Mathilde Blanc cofounded BLANC eco-friendly dry cleaning with her husband Ludovic in 2013 after realising that toxic chemicals used by dry cleaners are harmful to people's health, not to mention the plastic waste that is destroying our planet. Read on to hear more about Mathilde's journey and the ethos behind UK's first non-toxic, artisan aftercare company. 

What was your inspiration behind BLANC dry cleaning in London?

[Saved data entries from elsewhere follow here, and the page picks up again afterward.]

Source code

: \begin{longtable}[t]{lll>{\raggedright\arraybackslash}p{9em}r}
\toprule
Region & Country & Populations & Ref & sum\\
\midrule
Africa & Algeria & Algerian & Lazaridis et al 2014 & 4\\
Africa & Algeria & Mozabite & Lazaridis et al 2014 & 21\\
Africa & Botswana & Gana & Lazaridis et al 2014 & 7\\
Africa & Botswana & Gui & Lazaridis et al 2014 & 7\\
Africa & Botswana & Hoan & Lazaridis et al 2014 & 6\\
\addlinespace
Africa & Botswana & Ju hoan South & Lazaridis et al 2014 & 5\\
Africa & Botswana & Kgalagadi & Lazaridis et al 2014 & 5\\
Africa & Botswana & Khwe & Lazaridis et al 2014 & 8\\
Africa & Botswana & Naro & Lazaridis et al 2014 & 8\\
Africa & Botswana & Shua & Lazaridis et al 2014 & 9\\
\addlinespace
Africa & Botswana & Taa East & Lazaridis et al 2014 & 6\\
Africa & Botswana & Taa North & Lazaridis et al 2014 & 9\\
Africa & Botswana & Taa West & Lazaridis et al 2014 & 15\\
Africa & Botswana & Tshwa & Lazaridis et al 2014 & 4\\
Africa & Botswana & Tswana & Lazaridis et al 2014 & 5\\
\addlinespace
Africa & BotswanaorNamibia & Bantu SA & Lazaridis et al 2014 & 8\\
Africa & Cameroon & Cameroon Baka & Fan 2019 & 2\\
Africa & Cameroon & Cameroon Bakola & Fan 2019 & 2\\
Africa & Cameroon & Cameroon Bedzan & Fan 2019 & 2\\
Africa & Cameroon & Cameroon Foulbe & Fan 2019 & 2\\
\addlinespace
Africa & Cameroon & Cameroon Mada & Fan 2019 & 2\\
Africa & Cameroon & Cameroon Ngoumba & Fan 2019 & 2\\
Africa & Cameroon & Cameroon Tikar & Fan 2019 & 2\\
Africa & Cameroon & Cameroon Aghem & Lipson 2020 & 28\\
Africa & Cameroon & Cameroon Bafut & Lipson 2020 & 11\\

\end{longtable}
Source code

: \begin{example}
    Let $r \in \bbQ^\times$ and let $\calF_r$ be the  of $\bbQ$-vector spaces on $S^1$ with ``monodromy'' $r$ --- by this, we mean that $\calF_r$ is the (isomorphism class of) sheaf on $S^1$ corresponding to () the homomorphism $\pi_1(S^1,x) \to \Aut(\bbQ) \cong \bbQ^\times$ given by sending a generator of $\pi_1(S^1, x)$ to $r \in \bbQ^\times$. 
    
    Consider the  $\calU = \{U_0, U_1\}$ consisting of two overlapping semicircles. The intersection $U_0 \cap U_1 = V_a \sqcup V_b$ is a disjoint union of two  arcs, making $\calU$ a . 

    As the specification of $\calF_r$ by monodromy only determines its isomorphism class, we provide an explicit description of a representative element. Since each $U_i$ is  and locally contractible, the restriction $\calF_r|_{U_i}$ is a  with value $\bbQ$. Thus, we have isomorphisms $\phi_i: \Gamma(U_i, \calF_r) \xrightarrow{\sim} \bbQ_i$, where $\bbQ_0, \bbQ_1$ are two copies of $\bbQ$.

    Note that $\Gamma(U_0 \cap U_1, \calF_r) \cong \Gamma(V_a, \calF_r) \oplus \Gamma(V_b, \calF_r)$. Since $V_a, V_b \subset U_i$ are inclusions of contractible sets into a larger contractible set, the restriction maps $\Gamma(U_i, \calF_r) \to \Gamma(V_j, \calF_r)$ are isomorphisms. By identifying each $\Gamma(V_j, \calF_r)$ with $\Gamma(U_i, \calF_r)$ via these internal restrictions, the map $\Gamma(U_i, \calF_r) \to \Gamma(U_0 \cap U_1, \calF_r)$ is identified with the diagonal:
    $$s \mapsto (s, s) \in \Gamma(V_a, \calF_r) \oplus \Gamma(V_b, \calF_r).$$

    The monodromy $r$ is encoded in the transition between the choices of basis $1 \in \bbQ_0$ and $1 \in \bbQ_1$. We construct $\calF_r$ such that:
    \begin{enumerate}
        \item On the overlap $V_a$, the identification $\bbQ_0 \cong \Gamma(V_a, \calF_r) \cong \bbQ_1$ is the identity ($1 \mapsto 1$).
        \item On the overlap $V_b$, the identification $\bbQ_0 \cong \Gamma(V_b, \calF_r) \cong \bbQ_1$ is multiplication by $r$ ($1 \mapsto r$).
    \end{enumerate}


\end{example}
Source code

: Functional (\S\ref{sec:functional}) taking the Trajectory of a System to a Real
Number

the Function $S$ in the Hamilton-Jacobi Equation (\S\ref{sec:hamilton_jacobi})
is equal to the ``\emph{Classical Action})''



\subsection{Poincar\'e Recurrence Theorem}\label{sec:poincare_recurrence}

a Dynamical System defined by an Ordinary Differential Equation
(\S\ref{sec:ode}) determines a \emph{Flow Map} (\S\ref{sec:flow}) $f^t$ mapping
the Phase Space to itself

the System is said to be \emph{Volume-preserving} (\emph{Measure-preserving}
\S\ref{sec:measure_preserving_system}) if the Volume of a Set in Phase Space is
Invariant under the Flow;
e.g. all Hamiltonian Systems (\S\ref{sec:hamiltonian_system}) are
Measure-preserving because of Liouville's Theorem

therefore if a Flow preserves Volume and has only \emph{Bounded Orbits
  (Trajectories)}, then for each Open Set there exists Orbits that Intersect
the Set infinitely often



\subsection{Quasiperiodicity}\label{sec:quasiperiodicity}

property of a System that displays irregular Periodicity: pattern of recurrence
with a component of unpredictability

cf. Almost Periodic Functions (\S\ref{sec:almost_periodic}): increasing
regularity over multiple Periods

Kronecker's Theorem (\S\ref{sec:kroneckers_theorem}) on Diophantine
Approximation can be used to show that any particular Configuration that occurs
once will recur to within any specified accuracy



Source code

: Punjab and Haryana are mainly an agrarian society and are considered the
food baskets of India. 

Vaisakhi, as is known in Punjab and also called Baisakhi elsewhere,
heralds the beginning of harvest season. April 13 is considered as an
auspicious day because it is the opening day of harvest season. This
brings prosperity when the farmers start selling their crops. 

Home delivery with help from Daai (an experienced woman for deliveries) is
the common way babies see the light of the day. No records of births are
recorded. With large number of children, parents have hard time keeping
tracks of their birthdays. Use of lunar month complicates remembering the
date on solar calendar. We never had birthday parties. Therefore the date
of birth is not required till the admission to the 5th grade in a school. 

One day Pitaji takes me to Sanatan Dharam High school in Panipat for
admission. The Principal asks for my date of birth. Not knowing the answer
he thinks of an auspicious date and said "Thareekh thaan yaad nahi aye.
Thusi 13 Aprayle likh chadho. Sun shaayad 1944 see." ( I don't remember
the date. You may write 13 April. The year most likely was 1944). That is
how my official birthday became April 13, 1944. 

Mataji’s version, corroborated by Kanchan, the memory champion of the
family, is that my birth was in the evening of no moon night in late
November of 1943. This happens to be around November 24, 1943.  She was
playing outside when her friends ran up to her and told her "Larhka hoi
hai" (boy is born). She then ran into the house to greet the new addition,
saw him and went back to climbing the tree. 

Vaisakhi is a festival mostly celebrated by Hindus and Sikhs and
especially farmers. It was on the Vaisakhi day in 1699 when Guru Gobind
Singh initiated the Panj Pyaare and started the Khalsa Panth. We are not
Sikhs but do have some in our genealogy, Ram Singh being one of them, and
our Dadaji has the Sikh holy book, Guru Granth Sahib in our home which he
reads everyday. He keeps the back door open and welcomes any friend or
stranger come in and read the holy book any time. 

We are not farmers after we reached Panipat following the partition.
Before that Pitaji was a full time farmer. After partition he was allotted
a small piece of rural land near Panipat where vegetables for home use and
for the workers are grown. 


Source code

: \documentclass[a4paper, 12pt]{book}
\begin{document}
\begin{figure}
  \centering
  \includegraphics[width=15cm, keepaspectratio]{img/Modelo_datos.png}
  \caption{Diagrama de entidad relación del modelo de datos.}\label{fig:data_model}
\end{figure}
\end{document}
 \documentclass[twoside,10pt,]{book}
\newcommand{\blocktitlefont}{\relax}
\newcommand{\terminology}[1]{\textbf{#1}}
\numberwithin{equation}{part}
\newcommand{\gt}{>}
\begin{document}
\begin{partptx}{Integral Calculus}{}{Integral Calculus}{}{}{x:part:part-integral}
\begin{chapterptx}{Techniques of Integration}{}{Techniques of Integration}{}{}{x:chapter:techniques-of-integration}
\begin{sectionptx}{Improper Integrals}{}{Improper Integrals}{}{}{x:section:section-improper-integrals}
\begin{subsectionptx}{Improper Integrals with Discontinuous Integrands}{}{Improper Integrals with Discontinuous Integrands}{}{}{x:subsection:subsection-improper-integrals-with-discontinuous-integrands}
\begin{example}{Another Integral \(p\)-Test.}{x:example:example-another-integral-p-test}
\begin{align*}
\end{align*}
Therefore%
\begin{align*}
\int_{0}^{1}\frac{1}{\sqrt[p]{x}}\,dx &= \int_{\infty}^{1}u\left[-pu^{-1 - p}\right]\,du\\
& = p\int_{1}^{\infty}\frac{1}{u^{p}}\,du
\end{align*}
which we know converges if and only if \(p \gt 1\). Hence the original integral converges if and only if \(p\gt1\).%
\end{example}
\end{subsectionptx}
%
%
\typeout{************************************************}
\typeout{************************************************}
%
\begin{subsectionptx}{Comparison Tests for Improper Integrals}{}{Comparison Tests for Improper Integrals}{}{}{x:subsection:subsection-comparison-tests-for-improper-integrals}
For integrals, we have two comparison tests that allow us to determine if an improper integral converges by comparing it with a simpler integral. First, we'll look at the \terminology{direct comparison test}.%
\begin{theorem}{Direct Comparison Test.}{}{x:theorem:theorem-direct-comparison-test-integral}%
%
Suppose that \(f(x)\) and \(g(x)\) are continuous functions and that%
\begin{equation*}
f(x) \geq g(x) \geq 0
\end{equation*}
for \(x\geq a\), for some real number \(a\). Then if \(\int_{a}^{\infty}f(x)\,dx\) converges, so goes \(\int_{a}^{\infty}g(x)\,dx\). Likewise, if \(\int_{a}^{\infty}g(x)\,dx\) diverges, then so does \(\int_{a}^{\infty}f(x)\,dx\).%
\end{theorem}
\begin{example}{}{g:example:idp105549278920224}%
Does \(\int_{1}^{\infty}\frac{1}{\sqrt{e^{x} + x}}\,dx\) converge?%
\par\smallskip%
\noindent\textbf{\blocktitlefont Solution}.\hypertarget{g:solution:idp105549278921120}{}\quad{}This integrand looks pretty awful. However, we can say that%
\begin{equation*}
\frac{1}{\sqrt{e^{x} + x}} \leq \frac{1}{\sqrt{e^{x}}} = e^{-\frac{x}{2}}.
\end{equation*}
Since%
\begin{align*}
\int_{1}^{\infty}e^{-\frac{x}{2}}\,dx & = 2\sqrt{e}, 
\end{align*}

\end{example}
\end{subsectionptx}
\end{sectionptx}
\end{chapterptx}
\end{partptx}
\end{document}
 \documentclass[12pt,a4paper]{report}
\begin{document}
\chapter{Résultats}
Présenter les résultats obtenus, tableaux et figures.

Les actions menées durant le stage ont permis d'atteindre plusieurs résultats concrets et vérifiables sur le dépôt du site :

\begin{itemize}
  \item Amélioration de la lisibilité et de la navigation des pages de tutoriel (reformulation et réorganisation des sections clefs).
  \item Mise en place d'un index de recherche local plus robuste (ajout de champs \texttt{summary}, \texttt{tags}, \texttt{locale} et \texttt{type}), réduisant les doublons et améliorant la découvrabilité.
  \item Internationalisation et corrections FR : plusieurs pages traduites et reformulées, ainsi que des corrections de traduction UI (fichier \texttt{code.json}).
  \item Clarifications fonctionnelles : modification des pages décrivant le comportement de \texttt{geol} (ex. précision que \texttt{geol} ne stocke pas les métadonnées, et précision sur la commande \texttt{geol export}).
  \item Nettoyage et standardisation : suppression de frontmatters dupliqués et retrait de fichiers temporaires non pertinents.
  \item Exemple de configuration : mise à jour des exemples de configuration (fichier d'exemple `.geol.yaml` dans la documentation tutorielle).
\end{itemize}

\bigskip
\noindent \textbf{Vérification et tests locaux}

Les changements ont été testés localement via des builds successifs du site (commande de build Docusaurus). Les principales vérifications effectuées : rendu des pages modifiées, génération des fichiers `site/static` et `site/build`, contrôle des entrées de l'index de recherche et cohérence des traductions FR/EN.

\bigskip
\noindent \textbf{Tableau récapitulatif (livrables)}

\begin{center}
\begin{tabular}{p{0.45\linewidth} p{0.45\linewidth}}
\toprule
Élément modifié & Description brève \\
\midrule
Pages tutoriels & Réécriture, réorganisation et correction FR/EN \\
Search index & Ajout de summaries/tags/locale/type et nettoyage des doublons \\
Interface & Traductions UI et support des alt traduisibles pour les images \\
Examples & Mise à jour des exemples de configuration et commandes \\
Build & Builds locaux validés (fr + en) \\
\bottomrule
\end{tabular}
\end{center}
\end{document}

There are two reasons why Ludovic and I started BLANC. The first was that he realised, after a lot of research into industries that needed environmental overhauls, that there was a huge problem with toxicity in the traditional dry cleaning industry. To clean clothes, traditional dry cleaners are soaking them in a solvent cleaner called PERC which is very toxic for human beings and for our planet. The second was that I felt there was a huge gap in customer experience compared to where other industries had got to. Dry cleaners are often dark, cramped, rather smelly places. Most are not very concerned about your feelings when things don’t go as planned or about how to work around your timetable - and because we’re all so busy, going to your dry cleaners becomes not the most pleasant of chores.
Together we’ve been building BLANC on the premise that we really needed to change both.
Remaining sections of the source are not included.